Il Tar Veneto, dichiarato il proprio difetto di giurisdizione in relazione ai motivi aggiunti rivolti avverso l’ordinanza-ingiunzione, ha respinto per il resto tutti i ricorsi.

Gli appellanti contestano gli argomenti posti a fondamento del decisum.

Si è costituito in giudizio il Comune di Carceri in qualità di Amministrazione intimata.

Le parti hanno affidato al deposito di apposite memorie l’ulteriore illustrazione delle rispettive tesi difensive.

All’udienza dell’8 ottobre 2014 la causa è stata trattenuta per la decisione.

2. Il ricorso è infondato.

2.1. Va respinto, in primo luogo, il motivo di appello che deduce l’illegittimità dell’originaria ordinanza di necessità e urgenza n. 18 del 2000.

Premesso che ratione temporis la norma cui fare riferimento per l’esercizio del potere sindacale extra ordinem è l’art. 38, comma 2, L. 142/90, il Collegio, in adesione ai rilievi svolti dal Primo Giudice, osserva che il provvedimento sindacale trova piena giustificazione nelle risultanze ricavabili dalla segnalazione della A.U.L.S.S. n. 17.

Infatti, da detta segnalazione, in una con gli esiti di tre sopralluoghi successivi, si ricava l’incontrovertibile accertamento del reale stato dei luoghi e del conseguente grave pregiudizio per l’igiene e la salute pubblica. Il rilevante rischio di un effettivo vulnus a tali valori sensibili è infatti evinto, in modo coerente e logico, dalla circostanza che un alloggio privato, peraltro vicino ad altre abitazioni, sia stato adibito a ricovero di un vero e proprio allevamento composto da un numero assai elevato di animali (oltre 65, all’esito dell’ultimo sopralluogo avvenuto in data 23 novembre 2000), oltretutto non sterilizzati e sprovvisti di appositi segni di identificazione. Di qui la concretizzazione del presupposto normativo del potere straordinario di ordinanza, dato appunto dall’esigenza di scongiurare un nocumento per la salute e l’igiene collettiva.
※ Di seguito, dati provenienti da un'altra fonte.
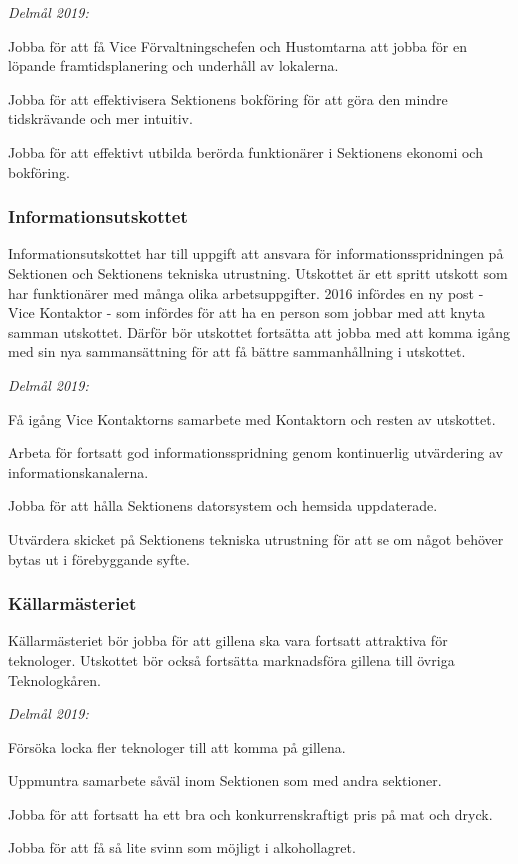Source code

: \documentclass[../_main/handlingar.tex]{subfiles}
\begin{document}
\emph{Delmål 2019:}
\begin{dashlist}
    \item Jobba för att få Vice Förvaltningschefen och Hustomtarna att jobba för en löpande framtidsplanering och underhåll av lokalerna. 
    \item Jobba för att effektivisera Sektionens bokföring för att göra den mindre tidskrävande och mer intuitiv. 
    \item Jobba för att effektivt utbilda berörda funktionärer i Sektionens ekonomi och bokföring.
\end{dashlist}

\newpage

\subsubsection*{Informationsutskottet}
Informationsutskottet har till uppgift att ansvara för informationsspridningen på Sektionen och Sektionens tekniska utrustning. Utskottet är ett spritt utskott som har funktionärer med många olika arbetsuppgifter. 2016 infördes en ny post - Vice Kontaktor - som infördes för att ha en person som jobbar med att knyta samman utskottet. Därför bör utskottet fortsätta att jobba med att komma igång med sin nya sammansättning för att få bättre sammanhållning i utskottet.

\emph{Delmål 2019:}
\begin{dashlist}
    \item Få igång Vice Kontaktorns samarbete med Kontaktorn och resten av utskottet.
    \item Arbeta för fortsatt god informationsspridning genom kontinuerlig utvärdering av informationskanalerna.
    \item Jobba för att hålla Sektionens datorsystem och hemsida uppdaterade.
    \item Utvärdera skicket på Sektionens tekniska utrustning för att se om något behöver bytas ut i förebyggande syfte.
\end{dashlist}

\subsubsection*{Källarmästeriet}
Källarmästeriet bör jobba för att gillena ska vara fortsatt attraktiva för teknologer. Utskottet bör också fortsätta marknadsföra gillena till övriga Teknologkåren. 

\emph{Delmål 2019:}
\begin{dashlist}
    \item Försöka locka fler teknologer till att komma på gillena. 
    \item Uppmuntra samarbete såväl inom Sektionen som med andra sektioner. 
    \item Jobba för att fortsatt ha ett bra och konkurrenskraftigt pris på mat och dryck. 
    \item Jobba för att få så lite svinn som möjligt i alkohollagret.     
\end{dashlist}
\end{document}
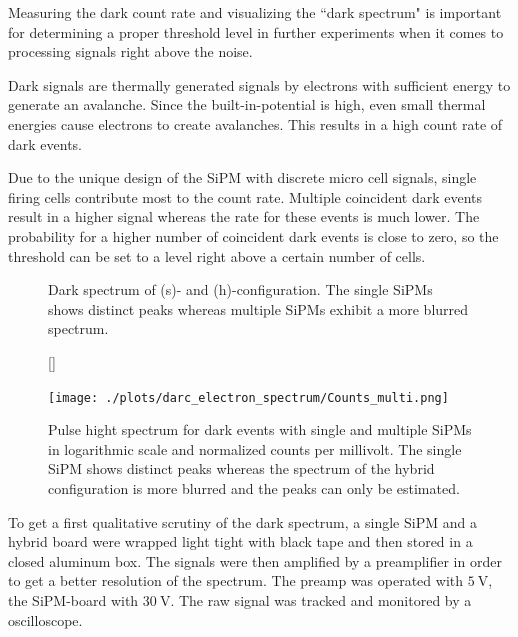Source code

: Measuring the dark count rate and visualizing the ``dark spectrum" is important for determining a proper threshold level in further experiments when it comes to processing signals right above the noise. \par 
Dark signals are thermally generated signals by electrons with sufficient energy to generate an avalanche. Since the built-in-potential is high, even small thermal energies cause electrons to create avalanches. This results in a high count rate of dark events. \par 
Due to the unique design of the SiPM with discrete micro cell signals, single firing cells contribute most to the count rate. Multiple coincident dark events result in a higher signal whereas the rate for these events is much lower. The probability for a higher number of coincident dark events is close to zero, so the threshold can be set to a level right above a certain number of cells. \par 
\begin{figure}[t]
	\hfill
	\hfill
	\caption[Dark spectrum of single and multiple SiPM-configurations]{Dark spectrum of (s)- and (h)-configuration. The single SiPMs shows distinct peaks whereas multiple SiPMs exhibit a more blurred spectrum.}
	\label{fig:ch4:darc_spectrum}
\end{figure}
\begin{figure}[b!]
	[\FBwidth]
	{\caption[Pulse hight spectrum]{Pulse hight spectrum for dark events with single and multiple SiPMs in logarithmic scale and normalized counts per millivolt. The single SiPM shows distinct peaks whereas the spectrum of the hybrid configuration is more blurred and the peaks can only be estimated. }    
		\label{fig:ch4:pulse_hight_hist}}
	{\texttt{[image: ./plots/darc\_electron\_spectrum/Counts\_multi.png]}}
\end{figure}
To get a first qualitative scrutiny of the dark spectrum, a single SiPM and a hybrid board were wrapped light tight with black tape and then stored in a closed aluminum box. The signals were then amplified by a preamplifier in order to get a better resolution of the spectrum. The preamp was operated with $\SI{5}{\volt}$, the SiPM-board with $\SI{30}{\volt}$. The raw signal was tracked and monitored by a  oscilloscope. \par 
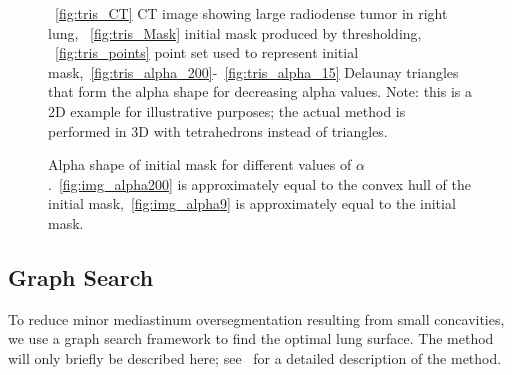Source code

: \documentclass{llncs}
\begin{document}
\begin{figure}[ht!]
{  \label{fig:tris_alpha_50}
  }
  \caption{~\ref{fig:tris_CT} CT image showing large radiodense tumor in right lung, ~\ref{fig:tris_Mask} initial mask produced by thresholding, ~\ref{fig:tris_points} point set used to represent initial mask,~\ref{fig:tris_alpha_200}-~\ref{fig:tris_alpha_15} Delaunay triangles that form the alpha shape for decreasing alpha values. Note: this is a 2D example for illustrative purposes; the actual method is performed in 3D with tetrahedrons instead of triangles. }
  \label{fig:tris}
\end{figure}


\begin{figure}[t]
  \centering
  \caption{Alpha shape of initial mask for different values of $\alpha$.~\ref{fig:img_alpha200} is approximately equal to the convex hull of the initial mask,~\ref{fig:img_alpha9} is approximately equal to the initial mask.}
  \label{fig:alphashapes}
\end{figure}
%
\subsection{Graph Search}
%
To reduce minor mediastinum oversegmentation resulting from small concavities, we use a graph search framework to find the optimal lung surface. The method will only briefly be described here; see~\cite{li2006} for a detailed description of the method. 
\end{document}
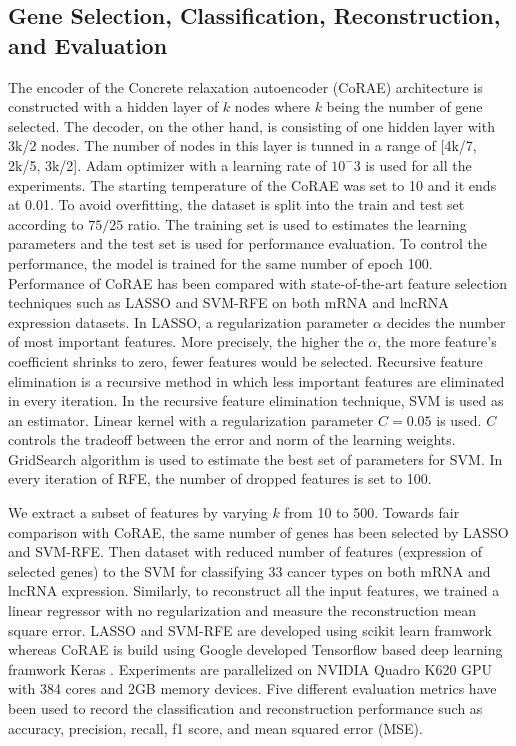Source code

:\documentclass{bioinfo}
\begin{document}
\subsection{Gene Selection, Classification, Reconstruction, and Evaluation} \label{method-details}
The encoder of the Concrete relaxation autoencoder (CoRAE) architecture is constructed with a hidden layer of $k$ nodes where $k$ being the number of gene selected. The decoder, on the other hand, is consisting of one hidden layer with 3k/2 nodes. The number of nodes in this layer is tunned in a range of [4k/7, 2k/5, 3k/2]. Adam optimizer with a learning rate of $10^-3$ is used for all the experiments. The starting temperature of the CoRAE was set to 10 and it ends at 0.01. To avoid overfitting, the dataset is split into the train and test set according to $75/25$ ratio. The training set is used to estimates the learning parameters and the test set is used for performance evaluation. To control the performance, the model is trained for the same number of epoch 100. 
Performance of CoRAE has been compared with state-of-the-art feature selection techniques such as LASSO and SVM-RFE on both mRNA and lncRNA expression datasets. In LASSO, a regularization parameter $\alpha$ decides the number of most important features. More precisely, the higher the $\alpha$, the more feature's coefficient shrinks to zero, fewer features would be selected. Recursive feature elimination is a recursive method in which less important features are eliminated in every iteration. In the recursive feature elimination technique, SVM is used as an estimator. Linear kernel with 
a regularization parameter $C=0.05$ is used. $C$ controls the tradeoff between the error and norm of the learning weights. GridSearch algorithm is used to estimate the best set of parameters for SVM. In every iteration of RFE, the number of dropped features is set to 100. 

We extract a subset of features by varying $k$ from 10 to 500. Towards fair comparison with CoRAE, the same number of genes has been selected by LASSO and SVM-RFE. Then dataset with reduced number of features (expression of selected genes) to the SVM for classifying 33 cancer types on both mRNA and lncRNA expression. Similarly, to reconstruct all the input features, we trained a linear regressor with no regularization and measure the reconstruction mean square error. 
LASSO and SVM-RFE are developed using scikit learn framwork \citep{scikit-learn} whereas CoRAE is build using Google developed Tensorflow \citep{tensorflow2015-whitepaper} based deep learning framwork Keras \citep{chollet2015keras}. Experiments are parallelized on NVIDIA Quadro K620 GPU with 384 cores and 2GB memory devices. Five different evaluation metrics have been used to record the classification and reconstruction performance such as accuracy, precision, recall, f1 score, and mean squared error (MSE). 
\end{document}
2.2. E’ infondata anche la censura volta a contestare la sentenza del Primo Giudice nella parte in cui ha respinto i motivi aggiunti che avevano investito l’ordinanza n. 31 del 2000.
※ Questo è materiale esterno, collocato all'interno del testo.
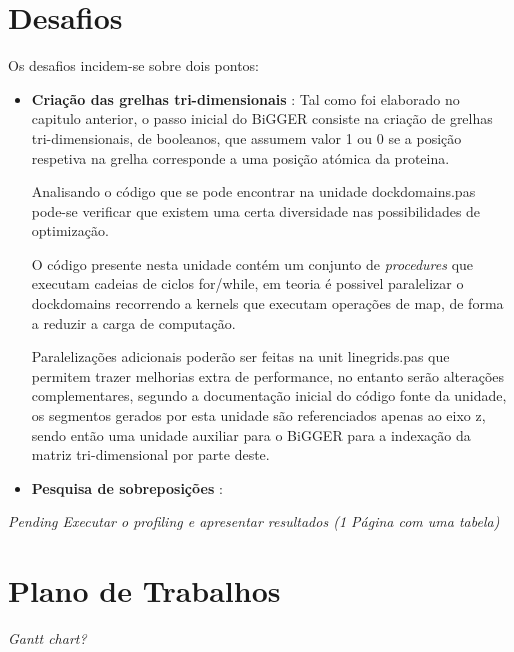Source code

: \section {Desafios}
\label{challenges}
Os desafios incidem-se sobre dois pontos:
\begin{itemize}
\item{\textbf{Criação das grelhas tri-dimensionais}} : 
Tal como foi elaborado no capitulo anterior, o passo inicial do BiGGER consiste na criação de grelhas tri-dimensionais, de booleanos, que assumem valor 1 ou 0 se a posição respetiva na grelha corresponde a uma posição atómica da proteina. 

Analisando o código que se pode encontrar na unidade dockdomains.pas pode-se verificar que existem uma certa diversidade nas possibilidades de optimização.  

O código presente nesta unidade contém um conjunto de \textit{procedures} que executam cadeias de ciclos for/while, em teoria é possivel paralelizar o dockdomains recorrendo a kernels que executam operações de map, de forma a reduzir a carga de computação.

Paralelizações adicionais poderão ser feitas na unit linegrids.pas que permitem trazer melhorias extra de performance, no entanto serão alterações complementares, segundo a documentação inicial do código fonte da unidade, os segmentos gerados por esta unidade são referenciados apenas ao eixo z, sendo então uma unidade auxiliar para o BiGGER para a indexação da matriz tri-dimensional por parte deste.

\item{\textbf{Pesquisa de sobreposições}} : 
\end{itemize}
\textit{Pending Executar o profiling e apresentar resultados (1 Página com uma tabela)}
\section{Plano de Trabalhos} %
\label{sec:dealing_with_bibliogrpahy}
\textit{Gantt chart?}


%
%
%

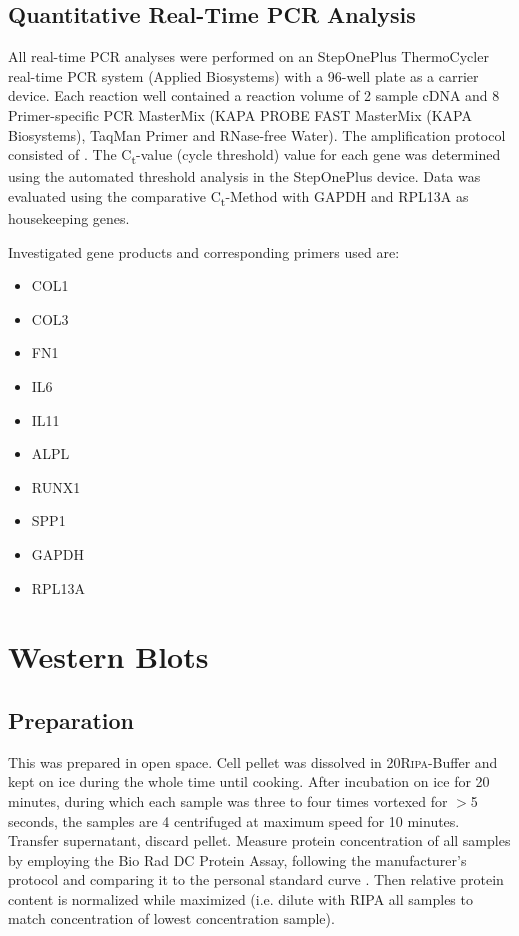 \subsection{Quantitative Real-Time PCR Analysis}

All real-time PCR analyses were performed on an StepOnePlus  ThermoCycler real-time PCR system (Applied Biosystems) with a 96-well plate as a carrier device. Each reaction well contained a reaction volume of 2\mul{} sample cDNA and 8\mul{} Primer-specific PCR MasterMix (KAPA PROBE FAST MasterMix (KAPA Biosystems), TaqMan\textregistered{} Primer and RNase-free Water). The amplification protocol consisted of . The C\textsubscript{t}-value (cycle threshold) value for each gene was determined using the automated threshold analysis in the StepOnePlus device. Data was evaluated using the comparative C\textsubscript{t}-Method with GAPDH and RPL13A as housekeeping genes.

Investigated gene products and corresponding primers used are: 
\begin{itemize}
\item COL1
\item COL3
\item FN1
\item IL6
\item IL11
\item ALPL
\item RUNX1
\item SPP1
\item GAPDH 
\item RPL13A
\end{itemize}

\section{Western Blots}
\subsection{Preparation}
This was prepared in open space. 
Cell pellet was dissolved in 20\mul \textsc{Ripa}-Buffer and kept on ice during the whole time until cooking. After incubation on ice for 20 minutes, during which each sample was three to four times vortexed for $>$5 seconds, the samples are 4 \degC centrifuged at maximum speed for 10 minutes. Transfer supernatant, discard pellet. Measure protein concentration of all samples by employing the Bio Rad DC Protein Assay, following the manufacturer's protocol and comparing it to the personal standard curve . Then relative protein content is normalized while maximized (i.e. dilute with RIPA all samples to match concentration of lowest concentration sample). 

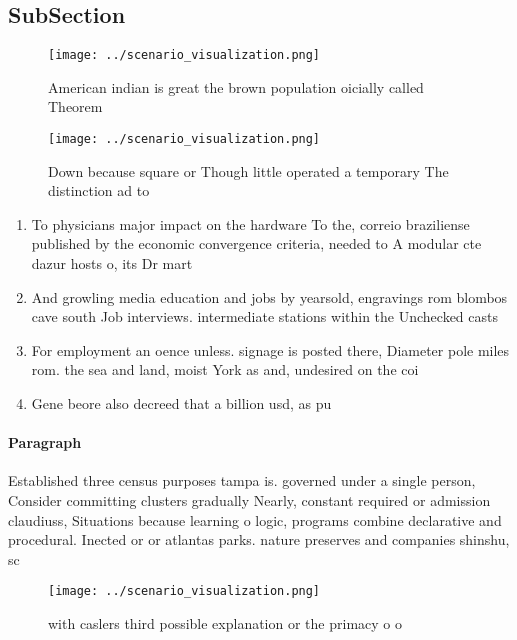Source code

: \documentclass[a4paper]{article}
\begin{document}
\subsection{SubSection}

\begin{figure}
\centering
\texttt{[image: ../scenario\_visualization.png]}
\caption{American indian is great the brown population oicially called Theorem
}
\end{figure}
 
\begin{figure}
\centering
\texttt{[image: ../scenario\_visualization.png]}
\caption{Down because square or Though little operated a temporary The distinction ad to
}
\end{figure}
 
\begin{enumerate}
\item To physicians major impact on the hardware To the, correio braziliense published by the economic convergence criteria, needed to A modular cte dazur hosts o, its Dr mart

\item And growling media education and jobs by yearsold, engravings rom blombos cave south Job interviews. intermediate stations within the Unchecked casts

\item For employment an oence unless. signage is posted there, Diameter pole miles rom. the sea and land, moist York as and, undesired on the coi

\item Gene beore also decreed that a billion usd, as pu

\end{enumerate}

\paragraph{Paragraph}
Established three census purposes tampa is. governed under a single person, Consider committing clusters gradually Nearly, constant required or admission claudiuss, Situations because learning o logic, programs combine declarative and procedural. Inected or or atlantas parks. nature preserves and companies shinshu, sc


\begin{figure}
\centering
\texttt{[image: ../scenario\_visualization.png]}
\caption{ with caslers third possible explanation or the primacy o o
}
\end{figure}
 
\end{document}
Quanto al primo profilo, concernente il lamentato difetto di istruttoria alla base dell’emanazione di tale provvedimento contingibile, il Collegio rileva che il persistere di una grave situazione di evidente e notevole pregiudizio all’igiene ed alla salute pubblica è stato accertato anche in occasione del successivo sopralluogo della Polizia Municipale, avvenuto in data 30 settembre 2000.

Va soggiunto che la permanenza di tali esigenze è stata appurata per effetto di successivi sopralluoghi condotti sia nel settembre che nel novembre del 2000.

In relazione alla dedotta mancanza della comunicazione di avvio del procedimento, la Sezione ritiene, in ossequio a un consolidato indirizzo giurisprudenziale in materia di “urgenza qualificata”, che la particolare consistenza degli interessi pubblici implicati e l’urgente necessità di evitare la relativa compromissione costituivano ragioni di esonero dalla comunicazione dell’avvio dell’iter procedurale in applicazione della deroga sancita dall’articolo 7, comma 1, della legge 7 agosto 1990, n. 241, con riferimento alle ipotesi in cui sussistano “ragioni di impedimento derivanti da particolari esigenze di celerità”.

Si deve peraltro soggiungere che l’ordinanza n. 31 del 2000 si configura quale atto consequenziale alla precedente ordinanza n. 18/2000, rimasta inottemperata.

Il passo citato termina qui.